◆ What is expected
Would you copy out each line of the records below that includes the word "model"?

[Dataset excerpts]

====

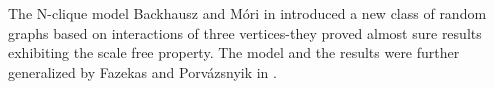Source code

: \begin{block}{The N-clique model}
  \small
  Backhausz and Móri in \cite{BM} introduced a new class of random graphs
  based on interactions of three vertices-they proved almost sure results exhibiting the scale
  free property. The model and the results were further generalized by Fazekas and Porvázsnyik in
  \cite{FP}. 
\end{block}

====

◆ Solution to this task
: \begin{block}{The N-clique model}
  free property. The model and the results were further generalized by Fazekas and Porvázsnyik in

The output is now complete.